TASK GOAL = Only the lines from the beginning of the data through the line holding "[Stable Diffusion XL](https://huggingface.co/papers/2307.01952)" belong in the answer, printed exactly and without pictures.

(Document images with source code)

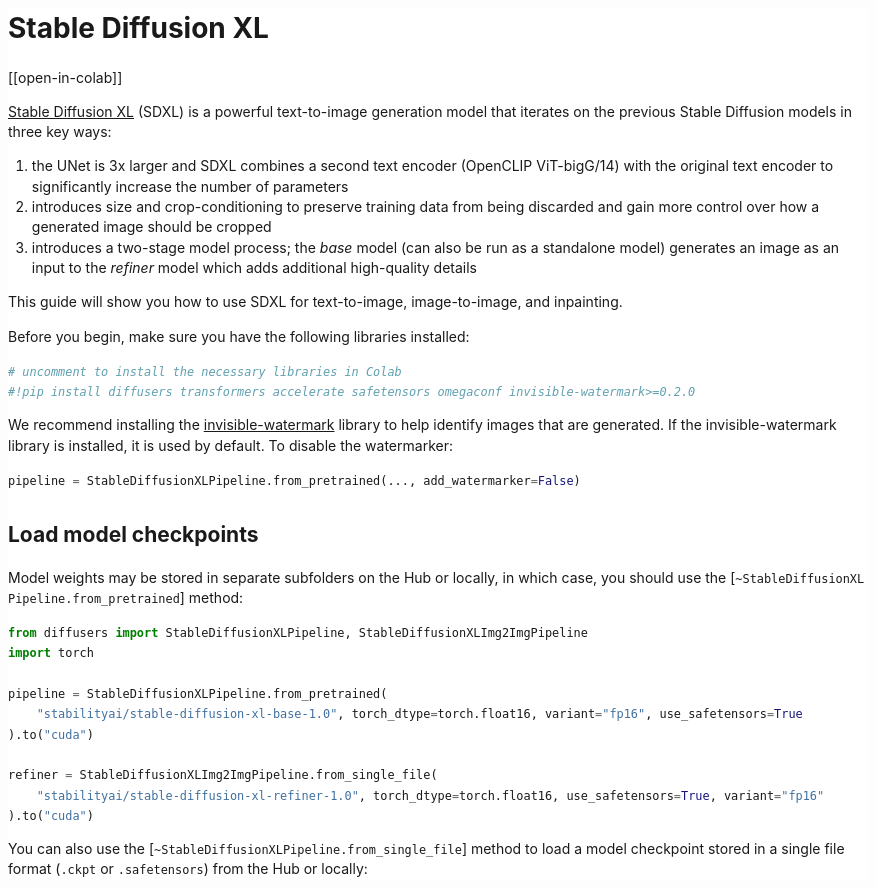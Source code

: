 # Stable Diffusion XL

[[open-in-colab]]

[Stable Diffusion XL](https://huggingface.co/papers/2307.01952) (SDXL) is a powerful text-to-image generation model that iterates on the previous Stable Diffusion models in three key ways:

1. the UNet is 3x larger and SDXL combines a second text encoder (OpenCLIP ViT-bigG/14) with the original text encoder to significantly increase the number of parameters
2. introduces size and crop-conditioning to preserve training data from being discarded and gain more control over how a generated image should be cropped
3. introduces a two-stage model process; the *base* model (can also be run as a standalone model) generates an image as an input to the *refiner* model which adds additional high-quality details

This guide will show you how to use SDXL for text-to-image, image-to-image, and inpainting.

Before you begin, make sure you have the following libraries installed:

```py
# uncomment to install the necessary libraries in Colab
#!pip install diffusers transformers accelerate safetensors omegaconf invisible-watermark>=0.2.0
```

<Tip warning={true}>

We recommend installing the [invisible-watermark](https://pypi.org/project/invisible-watermark/) library to help identify images that are generated. If the invisible-watermark library is installed, it is used by default. To disable the watermarker:

```py
pipeline = StableDiffusionXLPipeline.from_pretrained(..., add_watermarker=False)
```

</Tip>

## Load model checkpoints

Model weights may be stored in separate subfolders on the Hub or locally, in which case, you should use the [`~StableDiffusionXLPipeline.from_pretrained`] method:

```py
from diffusers import StableDiffusionXLPipeline, StableDiffusionXLImg2ImgPipeline
import torch

pipeline = StableDiffusionXLPipeline.from_pretrained(
    "stabilityai/stable-diffusion-xl-base-1.0", torch_dtype=torch.float16, variant="fp16", use_safetensors=True
).to("cuda")

refiner = StableDiffusionXLImg2ImgPipeline.from_single_file(
    "stabilityai/stable-diffusion-xl-refiner-1.0", torch_dtype=torch.float16, use_safetensors=True, variant="fp16"
).to("cuda")
```

You can also use the [`~StableDiffusionXLPipeline.from_single_file`] method to load a model checkpoint stored in a single file format (`.ckpt` or `.safetensors`) from the Hub or locally:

ANSWER AREA =
Source code

: # Stable Diffusion XL

[[open-in-colab]]

[Stable Diffusion XL](https://huggingface.co/papers/2307.01952) (SDXL) is a powerful text-to-image generation model that iterates on the previous Stable Diffusion models in three key ways:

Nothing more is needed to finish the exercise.